• **The problem**:
Find every line below where the word "overview" occurs. Then say how many there are, giving only the number.
Content starts
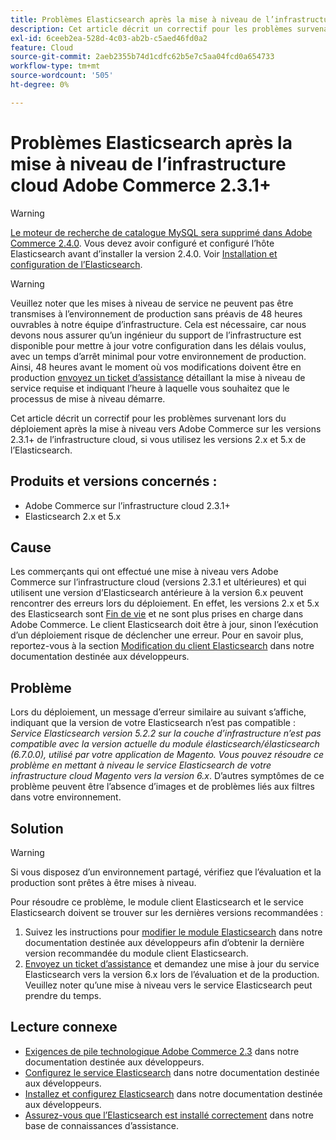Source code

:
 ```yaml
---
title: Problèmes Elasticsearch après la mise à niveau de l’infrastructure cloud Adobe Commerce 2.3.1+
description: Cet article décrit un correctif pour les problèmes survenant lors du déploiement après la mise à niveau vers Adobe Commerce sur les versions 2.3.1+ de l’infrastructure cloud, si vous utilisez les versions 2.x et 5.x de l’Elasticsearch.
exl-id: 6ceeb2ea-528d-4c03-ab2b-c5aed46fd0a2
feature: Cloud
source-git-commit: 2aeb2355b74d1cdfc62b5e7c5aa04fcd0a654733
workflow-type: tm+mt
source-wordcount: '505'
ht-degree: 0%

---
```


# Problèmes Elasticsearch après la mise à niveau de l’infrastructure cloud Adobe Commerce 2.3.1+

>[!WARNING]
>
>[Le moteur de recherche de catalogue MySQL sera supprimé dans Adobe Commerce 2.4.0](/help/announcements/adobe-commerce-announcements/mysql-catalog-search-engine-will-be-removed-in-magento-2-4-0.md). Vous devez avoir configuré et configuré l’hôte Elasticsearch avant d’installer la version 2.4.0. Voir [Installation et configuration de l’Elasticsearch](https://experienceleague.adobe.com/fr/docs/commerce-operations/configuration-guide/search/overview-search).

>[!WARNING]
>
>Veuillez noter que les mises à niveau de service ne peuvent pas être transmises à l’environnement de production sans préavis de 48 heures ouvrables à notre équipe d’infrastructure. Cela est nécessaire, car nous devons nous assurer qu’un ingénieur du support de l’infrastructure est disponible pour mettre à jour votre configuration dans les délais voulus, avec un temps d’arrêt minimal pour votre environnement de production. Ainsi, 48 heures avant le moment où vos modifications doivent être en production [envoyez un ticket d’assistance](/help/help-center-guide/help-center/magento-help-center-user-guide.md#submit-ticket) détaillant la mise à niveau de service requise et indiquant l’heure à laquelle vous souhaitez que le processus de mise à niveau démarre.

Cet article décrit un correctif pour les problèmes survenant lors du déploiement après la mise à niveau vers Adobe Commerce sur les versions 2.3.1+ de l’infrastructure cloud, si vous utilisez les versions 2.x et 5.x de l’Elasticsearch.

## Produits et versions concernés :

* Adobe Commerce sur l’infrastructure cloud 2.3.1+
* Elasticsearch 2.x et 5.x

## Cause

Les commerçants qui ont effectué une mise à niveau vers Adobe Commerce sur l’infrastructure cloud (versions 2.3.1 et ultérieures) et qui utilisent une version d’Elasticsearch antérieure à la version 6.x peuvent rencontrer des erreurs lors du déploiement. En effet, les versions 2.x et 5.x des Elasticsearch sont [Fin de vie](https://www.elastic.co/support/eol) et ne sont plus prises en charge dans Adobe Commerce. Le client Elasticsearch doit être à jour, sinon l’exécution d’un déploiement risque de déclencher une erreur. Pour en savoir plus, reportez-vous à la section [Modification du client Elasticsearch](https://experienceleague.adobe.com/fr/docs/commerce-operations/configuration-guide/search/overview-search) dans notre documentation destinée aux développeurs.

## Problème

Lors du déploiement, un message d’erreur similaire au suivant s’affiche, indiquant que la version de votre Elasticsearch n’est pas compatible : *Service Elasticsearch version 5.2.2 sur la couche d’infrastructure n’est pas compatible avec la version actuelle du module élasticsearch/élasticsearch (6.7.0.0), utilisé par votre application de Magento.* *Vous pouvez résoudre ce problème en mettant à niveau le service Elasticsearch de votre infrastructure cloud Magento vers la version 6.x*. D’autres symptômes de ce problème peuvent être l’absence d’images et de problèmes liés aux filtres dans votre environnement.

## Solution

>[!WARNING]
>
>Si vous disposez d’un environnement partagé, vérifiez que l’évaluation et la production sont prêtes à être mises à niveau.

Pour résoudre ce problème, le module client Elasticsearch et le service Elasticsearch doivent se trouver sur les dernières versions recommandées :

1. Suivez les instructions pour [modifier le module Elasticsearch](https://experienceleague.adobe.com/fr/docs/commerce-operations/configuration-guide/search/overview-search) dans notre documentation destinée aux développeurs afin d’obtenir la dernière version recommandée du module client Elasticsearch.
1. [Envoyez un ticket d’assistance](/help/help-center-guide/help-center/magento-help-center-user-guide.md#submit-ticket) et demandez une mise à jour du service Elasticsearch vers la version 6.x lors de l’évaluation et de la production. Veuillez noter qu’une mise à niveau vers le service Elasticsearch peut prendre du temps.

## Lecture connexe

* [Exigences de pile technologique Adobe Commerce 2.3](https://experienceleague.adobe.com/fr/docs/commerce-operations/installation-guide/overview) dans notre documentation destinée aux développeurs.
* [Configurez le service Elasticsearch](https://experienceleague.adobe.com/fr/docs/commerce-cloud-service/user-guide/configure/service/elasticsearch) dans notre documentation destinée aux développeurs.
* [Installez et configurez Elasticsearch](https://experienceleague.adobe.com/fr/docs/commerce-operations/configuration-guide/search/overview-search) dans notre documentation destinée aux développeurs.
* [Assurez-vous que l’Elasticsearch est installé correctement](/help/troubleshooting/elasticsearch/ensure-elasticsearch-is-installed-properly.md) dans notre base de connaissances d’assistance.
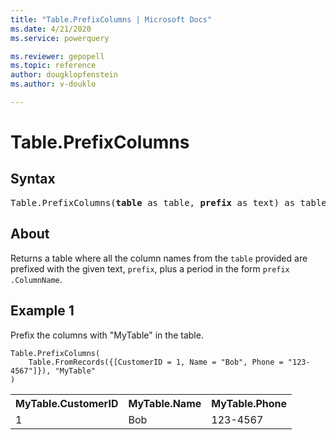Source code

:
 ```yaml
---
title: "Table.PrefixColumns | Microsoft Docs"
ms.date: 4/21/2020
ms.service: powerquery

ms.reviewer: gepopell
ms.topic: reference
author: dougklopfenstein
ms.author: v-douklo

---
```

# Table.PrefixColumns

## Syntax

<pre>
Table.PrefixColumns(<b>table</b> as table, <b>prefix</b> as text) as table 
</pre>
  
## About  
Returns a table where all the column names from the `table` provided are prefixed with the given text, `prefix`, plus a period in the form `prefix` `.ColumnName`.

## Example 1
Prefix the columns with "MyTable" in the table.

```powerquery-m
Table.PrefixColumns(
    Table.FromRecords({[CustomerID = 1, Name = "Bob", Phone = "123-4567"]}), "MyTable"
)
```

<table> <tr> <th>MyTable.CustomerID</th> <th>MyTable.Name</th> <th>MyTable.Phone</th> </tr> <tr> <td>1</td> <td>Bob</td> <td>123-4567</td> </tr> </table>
Content ends
• **Reply to the task**:
5